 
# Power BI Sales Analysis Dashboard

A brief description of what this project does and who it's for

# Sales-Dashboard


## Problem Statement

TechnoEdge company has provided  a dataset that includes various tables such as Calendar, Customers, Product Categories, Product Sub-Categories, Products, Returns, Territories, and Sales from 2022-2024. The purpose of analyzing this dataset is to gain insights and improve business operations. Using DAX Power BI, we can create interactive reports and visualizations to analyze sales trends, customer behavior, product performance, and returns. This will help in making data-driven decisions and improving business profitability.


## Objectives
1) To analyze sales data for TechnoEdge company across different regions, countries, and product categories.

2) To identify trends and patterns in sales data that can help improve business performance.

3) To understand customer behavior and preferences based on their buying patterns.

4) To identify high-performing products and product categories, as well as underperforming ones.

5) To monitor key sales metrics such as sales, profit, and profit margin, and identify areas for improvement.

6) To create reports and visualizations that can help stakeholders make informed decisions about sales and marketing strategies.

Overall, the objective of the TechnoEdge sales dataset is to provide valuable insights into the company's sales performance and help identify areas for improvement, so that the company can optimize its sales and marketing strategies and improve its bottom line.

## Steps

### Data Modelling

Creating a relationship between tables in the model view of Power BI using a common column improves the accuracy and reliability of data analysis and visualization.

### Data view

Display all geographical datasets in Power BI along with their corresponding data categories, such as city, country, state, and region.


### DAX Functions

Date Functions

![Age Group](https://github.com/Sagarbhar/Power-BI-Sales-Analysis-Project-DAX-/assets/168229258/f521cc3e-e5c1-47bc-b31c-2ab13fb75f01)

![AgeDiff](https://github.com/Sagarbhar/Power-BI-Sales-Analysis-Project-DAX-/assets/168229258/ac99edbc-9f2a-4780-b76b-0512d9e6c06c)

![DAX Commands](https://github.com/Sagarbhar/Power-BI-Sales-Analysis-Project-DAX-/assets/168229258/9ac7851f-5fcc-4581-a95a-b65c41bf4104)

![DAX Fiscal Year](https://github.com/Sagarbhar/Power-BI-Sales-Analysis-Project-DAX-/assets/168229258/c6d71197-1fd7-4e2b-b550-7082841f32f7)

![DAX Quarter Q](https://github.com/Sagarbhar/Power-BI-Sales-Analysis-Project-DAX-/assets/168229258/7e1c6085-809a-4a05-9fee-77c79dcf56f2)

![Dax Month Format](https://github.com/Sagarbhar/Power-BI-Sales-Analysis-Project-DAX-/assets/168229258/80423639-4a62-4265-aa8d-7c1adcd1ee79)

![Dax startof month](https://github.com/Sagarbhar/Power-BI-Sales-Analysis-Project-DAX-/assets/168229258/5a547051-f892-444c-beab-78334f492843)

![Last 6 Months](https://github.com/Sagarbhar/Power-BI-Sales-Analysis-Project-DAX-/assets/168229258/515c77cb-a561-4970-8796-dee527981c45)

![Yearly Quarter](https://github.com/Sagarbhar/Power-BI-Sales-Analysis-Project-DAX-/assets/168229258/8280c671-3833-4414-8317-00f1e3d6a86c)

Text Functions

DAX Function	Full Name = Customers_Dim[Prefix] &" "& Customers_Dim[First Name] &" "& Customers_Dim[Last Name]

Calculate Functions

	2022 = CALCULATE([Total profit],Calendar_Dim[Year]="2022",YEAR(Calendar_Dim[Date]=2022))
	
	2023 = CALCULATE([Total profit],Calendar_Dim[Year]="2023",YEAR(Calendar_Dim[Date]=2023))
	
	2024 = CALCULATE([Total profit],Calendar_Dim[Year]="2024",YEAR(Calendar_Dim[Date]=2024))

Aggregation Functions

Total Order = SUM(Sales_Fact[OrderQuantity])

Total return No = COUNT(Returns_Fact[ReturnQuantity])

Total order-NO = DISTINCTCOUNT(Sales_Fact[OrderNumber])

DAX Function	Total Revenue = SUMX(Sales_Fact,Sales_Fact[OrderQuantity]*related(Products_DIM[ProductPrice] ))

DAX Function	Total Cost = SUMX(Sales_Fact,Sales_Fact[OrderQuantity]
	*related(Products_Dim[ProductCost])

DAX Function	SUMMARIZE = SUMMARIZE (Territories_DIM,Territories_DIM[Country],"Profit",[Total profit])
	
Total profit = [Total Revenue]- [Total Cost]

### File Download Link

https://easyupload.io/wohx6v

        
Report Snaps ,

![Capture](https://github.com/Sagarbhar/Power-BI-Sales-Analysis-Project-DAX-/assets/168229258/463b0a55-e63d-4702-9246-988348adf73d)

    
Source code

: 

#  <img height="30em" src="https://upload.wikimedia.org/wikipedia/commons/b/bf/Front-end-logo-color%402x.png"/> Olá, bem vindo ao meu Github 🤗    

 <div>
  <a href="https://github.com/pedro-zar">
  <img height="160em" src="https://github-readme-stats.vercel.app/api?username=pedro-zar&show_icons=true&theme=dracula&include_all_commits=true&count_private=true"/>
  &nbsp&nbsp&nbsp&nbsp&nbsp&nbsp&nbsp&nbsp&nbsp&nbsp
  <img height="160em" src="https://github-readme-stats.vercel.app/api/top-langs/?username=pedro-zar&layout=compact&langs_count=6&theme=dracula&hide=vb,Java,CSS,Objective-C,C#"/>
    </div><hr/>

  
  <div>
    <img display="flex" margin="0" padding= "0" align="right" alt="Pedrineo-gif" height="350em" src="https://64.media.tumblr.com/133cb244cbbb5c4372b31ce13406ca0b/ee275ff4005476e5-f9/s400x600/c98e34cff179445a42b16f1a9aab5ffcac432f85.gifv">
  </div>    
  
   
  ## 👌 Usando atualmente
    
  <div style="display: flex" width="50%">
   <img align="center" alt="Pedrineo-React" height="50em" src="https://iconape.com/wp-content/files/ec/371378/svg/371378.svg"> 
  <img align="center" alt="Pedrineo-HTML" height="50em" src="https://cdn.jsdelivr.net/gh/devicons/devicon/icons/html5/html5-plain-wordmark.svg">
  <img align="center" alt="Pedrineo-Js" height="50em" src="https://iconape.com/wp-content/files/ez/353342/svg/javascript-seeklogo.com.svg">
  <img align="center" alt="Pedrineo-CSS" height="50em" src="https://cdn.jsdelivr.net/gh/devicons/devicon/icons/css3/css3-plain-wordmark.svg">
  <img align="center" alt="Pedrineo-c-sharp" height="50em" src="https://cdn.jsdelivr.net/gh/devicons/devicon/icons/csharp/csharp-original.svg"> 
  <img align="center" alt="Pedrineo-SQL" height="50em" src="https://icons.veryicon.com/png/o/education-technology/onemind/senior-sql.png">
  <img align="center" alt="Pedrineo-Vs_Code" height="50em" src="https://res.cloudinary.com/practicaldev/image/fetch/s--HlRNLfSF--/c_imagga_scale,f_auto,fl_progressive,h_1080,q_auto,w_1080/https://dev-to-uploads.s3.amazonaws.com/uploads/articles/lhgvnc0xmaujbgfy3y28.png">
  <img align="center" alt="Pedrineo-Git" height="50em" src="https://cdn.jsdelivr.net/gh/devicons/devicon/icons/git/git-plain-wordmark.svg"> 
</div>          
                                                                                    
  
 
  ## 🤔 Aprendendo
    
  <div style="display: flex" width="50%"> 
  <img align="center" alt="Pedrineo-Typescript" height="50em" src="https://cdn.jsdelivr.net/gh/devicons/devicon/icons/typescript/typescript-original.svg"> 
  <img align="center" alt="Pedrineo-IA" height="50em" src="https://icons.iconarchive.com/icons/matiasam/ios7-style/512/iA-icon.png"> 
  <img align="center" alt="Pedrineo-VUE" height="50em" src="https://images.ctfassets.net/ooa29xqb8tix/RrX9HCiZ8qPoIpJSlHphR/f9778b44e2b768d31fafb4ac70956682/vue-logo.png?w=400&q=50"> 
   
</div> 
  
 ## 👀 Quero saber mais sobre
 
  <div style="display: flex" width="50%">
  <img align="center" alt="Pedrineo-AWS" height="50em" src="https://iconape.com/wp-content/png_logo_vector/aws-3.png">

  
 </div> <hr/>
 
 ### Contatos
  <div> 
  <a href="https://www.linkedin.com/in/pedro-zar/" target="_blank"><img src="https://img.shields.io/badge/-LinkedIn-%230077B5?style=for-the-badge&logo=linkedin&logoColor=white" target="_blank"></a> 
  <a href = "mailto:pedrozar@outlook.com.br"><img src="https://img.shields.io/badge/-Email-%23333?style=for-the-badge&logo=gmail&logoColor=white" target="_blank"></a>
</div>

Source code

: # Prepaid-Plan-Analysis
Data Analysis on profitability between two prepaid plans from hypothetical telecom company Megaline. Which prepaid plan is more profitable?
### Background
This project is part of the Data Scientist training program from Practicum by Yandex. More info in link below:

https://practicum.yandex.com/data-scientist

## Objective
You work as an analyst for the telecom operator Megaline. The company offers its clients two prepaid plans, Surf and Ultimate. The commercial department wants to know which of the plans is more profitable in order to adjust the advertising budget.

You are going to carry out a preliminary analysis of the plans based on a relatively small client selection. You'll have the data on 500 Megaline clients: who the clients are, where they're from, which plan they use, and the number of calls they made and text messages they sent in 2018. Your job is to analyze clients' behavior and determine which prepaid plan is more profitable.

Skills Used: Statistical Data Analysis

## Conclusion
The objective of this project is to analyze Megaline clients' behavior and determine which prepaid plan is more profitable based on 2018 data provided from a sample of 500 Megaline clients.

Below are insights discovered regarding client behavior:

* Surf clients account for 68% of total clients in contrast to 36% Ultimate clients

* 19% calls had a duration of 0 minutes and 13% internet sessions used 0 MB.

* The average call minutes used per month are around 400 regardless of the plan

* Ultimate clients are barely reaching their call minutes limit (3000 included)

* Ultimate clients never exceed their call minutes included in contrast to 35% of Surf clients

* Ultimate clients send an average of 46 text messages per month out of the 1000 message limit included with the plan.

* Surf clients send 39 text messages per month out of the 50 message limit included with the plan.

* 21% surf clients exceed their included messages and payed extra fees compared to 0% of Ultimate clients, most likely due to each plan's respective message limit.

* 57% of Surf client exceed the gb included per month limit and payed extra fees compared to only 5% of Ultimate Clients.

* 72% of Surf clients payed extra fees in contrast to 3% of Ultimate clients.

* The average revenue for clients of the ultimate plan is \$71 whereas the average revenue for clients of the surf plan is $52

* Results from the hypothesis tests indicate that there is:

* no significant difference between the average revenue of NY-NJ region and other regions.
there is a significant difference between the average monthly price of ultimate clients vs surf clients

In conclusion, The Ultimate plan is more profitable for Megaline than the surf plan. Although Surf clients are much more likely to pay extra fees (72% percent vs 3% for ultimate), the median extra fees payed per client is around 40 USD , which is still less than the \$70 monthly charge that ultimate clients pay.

*INSTRUCTIONS TO FOLLOW:* The response must repeat exactly the lines from the top of the material through the line containing "## Problem Statement", both included, with no other output.

*SOLUTION:*
# Power BI Sales Analysis Dashboard

A brief description of what this project does and who it's for

# Sales-Dashboard


## Problem Statement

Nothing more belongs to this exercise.